Mulai saat inilah ada Candra Sangkala Sindangkasih Sugih Mukti - tahun 1490.
ABAD XVI AGAMA ISLAM MASUK DAERAH MAJALENGKA
Daerah-daerah
yang masuk Daerah Kesultanan Cirebon, dan telah semuanya memeluk Agama
Islam adalah Pemerintahan Talaga, Maja, Majalengka. Penyebaran Agama
Islam di daerah Majalengka terutama didahului dengan masuknya para
Bupati kepada agama itu. Kemudian dibantu oleh penyebar-penyebar lain
antaranya : Dalem Sukahurang atau Syech Abdul Jalil dan Dalem Panuntun,
semua di Maja; Pangeran Suwarga di Talaga dan yang lainnya Pangeran
Muhammad, Siti Armilah, Nyai Mas Lintangsari, Wiranggalaksana,
Salamuddin, Puteran Eyang Tirta, Nursalim, RH Brawinata, Ibrahim,
Pangeran Karawelang, Pangeran Jakarta, Sunan Rachmat di Bantarujeg dan
masih banyak lagi.
Tahun
1650 Majalengka masuk pengaruh Mataram karena Cirebon telah menjadi
kekuasaan Mataram. Waktu itu Cirebon dipegang oleh Panembahan Ratu II
atau Sunan Girilaya.
PENGARUH SULTAN AGUNG MATARAM ABAD XVII
Tahun
1628 Tumenggung Bahureksa diperintahkan oleh Sultan Agung untuk
menyerang Batavia, dengan bantuan pasukan-pasukan dari daerah-daerah
manapun masalah logistiknya, juga pendirian loji-loji sebagai persediaan
loistiknya di daerah Majalengka Utara, loji-loji banyak didirikan di
Jatiwangi, Jatitujuh dan Ligung.
Mataram
berpengaruh besar terhadap Majalengka, dimana banyak orang Mataram yang
tidak sempat kembali ke tempat asalnya dan menetap di Majalengka.
Abad
ke-XVII merupakan juga bagian dari pada peristiwa pertempuran Rangga
Gempol yang berusaha membendung pasukan Mataram ke wilayah Priangan.
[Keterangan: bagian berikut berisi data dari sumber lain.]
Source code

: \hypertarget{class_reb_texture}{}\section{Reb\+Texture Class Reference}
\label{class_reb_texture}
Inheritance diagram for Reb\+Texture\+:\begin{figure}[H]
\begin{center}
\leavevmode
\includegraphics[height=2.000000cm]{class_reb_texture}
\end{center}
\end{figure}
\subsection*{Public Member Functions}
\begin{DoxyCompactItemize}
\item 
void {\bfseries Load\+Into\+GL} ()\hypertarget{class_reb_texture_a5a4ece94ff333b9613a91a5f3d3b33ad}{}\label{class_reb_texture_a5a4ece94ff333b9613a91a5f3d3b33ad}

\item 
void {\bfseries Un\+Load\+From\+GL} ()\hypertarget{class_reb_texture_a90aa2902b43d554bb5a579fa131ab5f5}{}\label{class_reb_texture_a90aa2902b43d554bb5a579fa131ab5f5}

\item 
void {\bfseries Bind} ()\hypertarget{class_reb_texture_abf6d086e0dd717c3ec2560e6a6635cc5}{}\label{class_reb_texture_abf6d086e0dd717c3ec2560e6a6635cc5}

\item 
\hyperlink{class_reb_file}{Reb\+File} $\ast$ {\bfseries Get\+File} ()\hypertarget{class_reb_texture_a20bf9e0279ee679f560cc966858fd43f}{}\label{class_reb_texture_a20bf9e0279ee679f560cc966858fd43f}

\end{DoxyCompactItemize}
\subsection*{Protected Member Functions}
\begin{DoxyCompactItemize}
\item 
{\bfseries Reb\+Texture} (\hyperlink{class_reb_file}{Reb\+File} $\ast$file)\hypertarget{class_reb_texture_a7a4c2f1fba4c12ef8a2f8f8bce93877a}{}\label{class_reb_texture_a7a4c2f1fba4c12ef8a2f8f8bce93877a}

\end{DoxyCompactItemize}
Hal
ini perlu diketahui bahwa wilayah Priangan akan diserahkan kepada
V.O.C. (tahun 1677). Pasukan Rangga Gempol mundur ke Indramayu dan
Majalengka.
Hubungan
sejarah Sumedang yang menyatakan bahwa Geusan Ulun merupakan penurun
para bupati Sumedang. Majalengka waktu itu masuk kekuasaan Sunan
Girilaya, konon menyerahkan daerah Majalengka kepada Sunan tersebut
sebagai pengganti Putri Harisbaya yang dibawa lari dari Keraton Cirebon
ke Sumedang. Tahun 1684 Cirebon diserahkan Mataram kepada V.O.C. maka
otomatis Majalengka masuk daerah V.O.C.
MASA PENJAJAHAN BELANDA DAN PENGHAPUSAN KEKUASAAN BUPATI ABAD XVIII
Tahun
1705, seluruh Jawa Barat masuk kekuasaan Hindia Belanda, pada tahun
1706 pemerintah kolonial menetapkan Pangeran Aria Cirebon sebagai
seorang Gubernur untuk seluruh Priangan. Olehnya para bupati diberi
wewenang untuk mengambil pajak dari rakyat, termasuk Majalengka bagi
kepentingan upeti kepada pemerintah Belanda.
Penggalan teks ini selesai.